İkinci kitap, Franz ve Köpek Hikâyesi başlığını taşıyor. Köpeklerden çok korkan Franz, bir gün arkadaşı Egon'un yatağının altından kocaman bir köpeğin çıkması ile taş kesilir. Ancak, Berta isimli köpek kendini sevdirmeye kararlıdır. Gerçekten de aralarında öyle bir dostluk gelişir ki Franz her öğleden sonra Berta'yı sevmeye koşar. Berta, Egon'un hastaneye yatan teyzesine aittir, geçici bir süre Egonlara misafir gelmiştir.

Köpek, iki arkadaşın yaşamını değiştirir. Onu gezdirmek için sokaklarda ve parklarda dolaşırken, bir zorba takımın tacizine uğrarlar. Parkta Franz oturmakta, bankın altına gölge diye girmiş olan Berta uyuklamakta, Egon ise oyun alanında sırtı Franz'a dönük durmaktadır. Tacizci 3 çocuk, Franz'ı sıkıştırıp parasını sökülmesini söyler ve içlerinden biri Franz'ı tekmelemeye yeltenirken Berta'nın ulu kafası bankın altından belirir ve saldırganların yüzüne esner. Zorbalar nasıl kaçtıklarını bilemezler.

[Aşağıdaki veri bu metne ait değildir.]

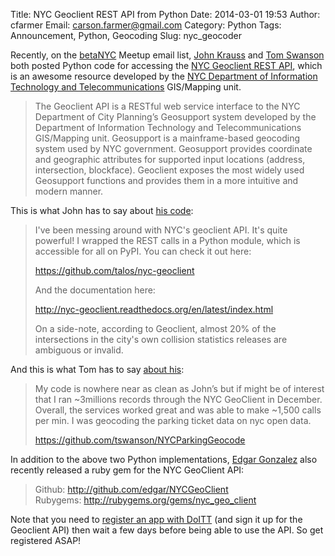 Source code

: Title: NYC Geoclient REST API from Python
Date: 2014-03-01 19:53
Author: cfarmer
Email: carson.farmer@gmail.com
Category: Python
Tags: Announcement, Python, Geocoding
Slug: nyc_geocoder

Recently, on the [betaNYC][] Meetup email list, [John Krauss][krauss] and 
[Tom Swanson][swanson] both posted Python code for accessing the [NYC Geoclient 
REST API][rest], which is an awesome resource developed by the [NYC Department 
of Information Technology and Telecommunications][doit] GIS/Mapping unit.

> The Geoclient API is a RESTful web service interface to the NYC Department of City Planning’s Geosupport system developed 
> by the Department of Information Technology and Telecommunications GIS/Mapping unit. Geosupport is a mainframe-based 
> geocoding system used by NYC government. Geosupport provides coordinate and geographic attributes for supported input 
> locations (address, intersection, blockface). Geoclient exposes the most widely used Geosupport functions and provides them 
> in a more intuitive and modern manner.

This is what John has to say about [his code](https://github.com/talos/nyc-geoclient):

> I've been messing around with NYC's geoclient API.  It's quite powerful!  I wrapped the REST calls in a Python module, 
> which is accessible for all on PyPI.  You can check it out here:
> 
> https://github.com/talos/nyc-geoclient
>
>  And the documentation here:
>
> http://nyc-geoclient.readthedocs.org/en/latest/index.html
>
> On a side-note, according to Geoclient, almost 20% of the intersections in the city's own collision statistics releases are 
> ambiguous or invalid.

And this is what Tom has to say [about his](https://github.com/tswanson/NYCParkingGeocode):

> My code is nowhere near as clean as John’s but if might be of interest that I ran ~3millions records through the NYC 
> GeoClient in December.  Overall, the services worked great and was able to make ~1,500 calls per min.  I was geocoding 
> the parking ticket data on nyc open data.
> 
> https://github.com/tswanson/NYCParkingGeocode

In addition to the above two Python implementations, [Edgar Gonzalez][edgar-home] also recently released a ruby gem for the NYC GeoClient API:

> Github: http://github.com/edgar/NYCGeoClient  
> Rubygems: http://rubygems.org/gems/nyc_geo_client

Note that you need to [register an app with DoITT][developer] (and sign it up 
for the Geoclient API) then wait a few days before being able to use the API.
So get registered ASAP!

[betaNYC]: http://www.meetup.com/betanyc/
[krauss]: http://blog.accursedware.com/
[swanson]: http://29degreesnorth.blogspot.com/
[rest]: http://developer.cityofnewyork.us/api/geoclient-api-beta
[doit]: http://www.nyc.gov/html/doitt/html/home/home.shtml
[developer]: http://developer.cityofnewyork.us/
[edgar-home]: http://gonzalez.io

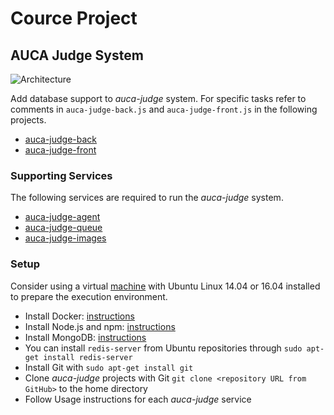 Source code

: Cource Project
==============

## AUCA Judge System

![Architecture](http://i.imgur.com/JLtDjC5.png)

Add database support to *auca-judge* system. For specific tasks refer to comments in 
`auca-judge-back.js` and `auca-judge-front.js` in the following projects.

* [auca-judge-back](https://github.com/toksaitov/auca-judge-back)
* [auca-judge-front](https://github.com/toksaitov/auca-judge-front)

### Supporting Services

The following services are required to run the *auca-judge* system.

* [auca-judge-agent](https://github.com/toksaitov/auca-judge-agent)
* [auca-judge-queue](https://github.com/toksaitov/auca-judge-queue)
* [auca-judge-images](https://github.com/toksaitov/auca-judge-images)

### Setup

Consider using a virtual [machine](https://www.virtualbox.org/wiki/Downloads) with Ubuntu Linux 14.04 or 16.04 installed
to prepare the execution environment.

* Install Docker: [instructions](https://docs.docker.com/linux/step_one)
* Install Node.js and npm: [instructions](https://nodejs.org/en/download/package-manager/#debian-and-ubuntu-based-linux-distributions)
* Install MongoDB: [instructions](https://docs.mongodb.com/v3.0/tutorial/install-mongodb-on-ubuntu)
* You can install `redis-server` from Ubuntu repositories through `sudo apt-get install redis-server`
* Install Git with `sudo apt-get install git`
* Clone *auca-judge* projects with Git `git clone <repository URL from GitHub>` to the home directory
* Follow Usage instructions for each *auca-judge* service

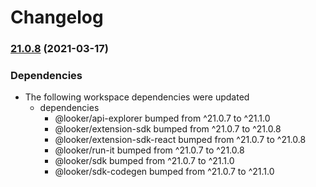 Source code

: # Changelog

### [21.0.8](https://www.github.com/looker-open-source/sdk-codegen/compare/extension-api-explorer-v21.0.7...extension-api-explorer-v21.0.8) (2021-03-17)


### Dependencies

* The following workspace dependencies were updated
  * dependencies
    * @looker/api-explorer bumped from ^21.0.7 to ^21.1.0
    * @looker/extension-sdk bumped from ^21.0.7 to ^21.0.8
    * @looker/extension-sdk-react bumped from ^21.0.7 to ^21.0.8
    * @looker/run-it bumped from ^21.0.7 to ^21.0.8
    * @looker/sdk bumped from ^21.0.7 to ^21.1.0
    * @looker/sdk-codegen bumped from ^21.0.7 to ^21.1.0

Artık Franz'ın tek dileği, Egon'un teyzesinin hastaneden çıkınca bir bakım evine gitmesi, orada köpeklerden nefret eden bir adamla tanışıp evlenmesidir. O zaman belki Berta temelli Egonlarda kalır. Ancak bu hayal gücü kanatlanmış çocuğun istediği olmaz. Teyze iyileşir, Berta sahibine döner. Franz'ın üzüntüsüne dahiyane bir çözüm bulan Gabi olur. Gabi, yaşlı büyük teyzesinin köpeğini her gün bir saat gezdirmeye talip olmuştur. Tontiş, Berta ile kıyaslanamayacak bir köpektir. Miniciktir üstelik tombuldur. Berta gibi Franz'ı zorbalardan koruyamaz. Artıkbu görev Franz'a aittir. Tontiş'e musallat olanlardan Tontiş'i korumak için Franz cesaret sınırlarını zorlar. Gabi de ona yardım eder. Gözüpek olmak Tontiş sayesinde her geçen gün Franz'a daha kolay gelir.

franz ve futbol hikâyesi

Üçüncü kitap, Franz ve Futbol Hikâyesi adını taşıyor. Nefis. Franz, ağabeyi Josef gibi uzun boylu, güçlü ve cesur ve onun gibi harika bir futbolcu olmak ister. Ancak, son maçta alnına şiddetli bir top darbesi alınca çelimsiz bulunup takımdan atılır. Çok üzülür. Bu sırada arkadaşı Gabi, sınıftan 8 kızla bir futbol takımı kurar. Kurar kurmasına da oyun bir türlü başlayamaz, çünkü takım arkadaşları Berti tam oyun başlayacağı sırada "Bir dakika anlamadığım bir şey var, kaleciler karşı takımın kalesine gol atabilir mi? Ya da koşmaktan böğrüne sancı saplanan ne yapmalı?" gibi sorular sorar. O kadar çok soru sorarki Gabi dayanamayıp "Odun kafalının tekisin" der. Berti oyunu terk eder. Bunun üzerine kızlar, Franz'a oyuna girmesini teklif eder, ancak Franz görenlerin kendisine kız diyeceklerinden endişe etmektedir. Fakat kızlar o kadar çok yalvarıp ısrar ederler ki Franz tekliflerini kabul eder. Bundan sonrasını okumak gerek. Hem çok akıllıca bir toplumsal cinsiyet algısı eleştirisi, hem önyargılarla yüzleşme fırsatı sağlayan bir metin, hem de kazanmaya odaklanmış bir toplumda gelişen iki yüzlülüğün eleştirisi. Sonu ise hiç ders vermeden ders veren bir final. Gerçekten NöstlingerUstahakkınıvermiş. Nur içinde huzurla uyusun, daha çok çocuk onu okuyarak mutlu olup güç bulacak. Bir yazının daha sonuna geldik. Siz bu yazıyı okurken sonbahar hükmünü sürüyor olacak. Vedam, Nâzım Hikmet'in Mevsim Sonbahar şiiri ile olsun. Sevgi ile, kitapla kalın.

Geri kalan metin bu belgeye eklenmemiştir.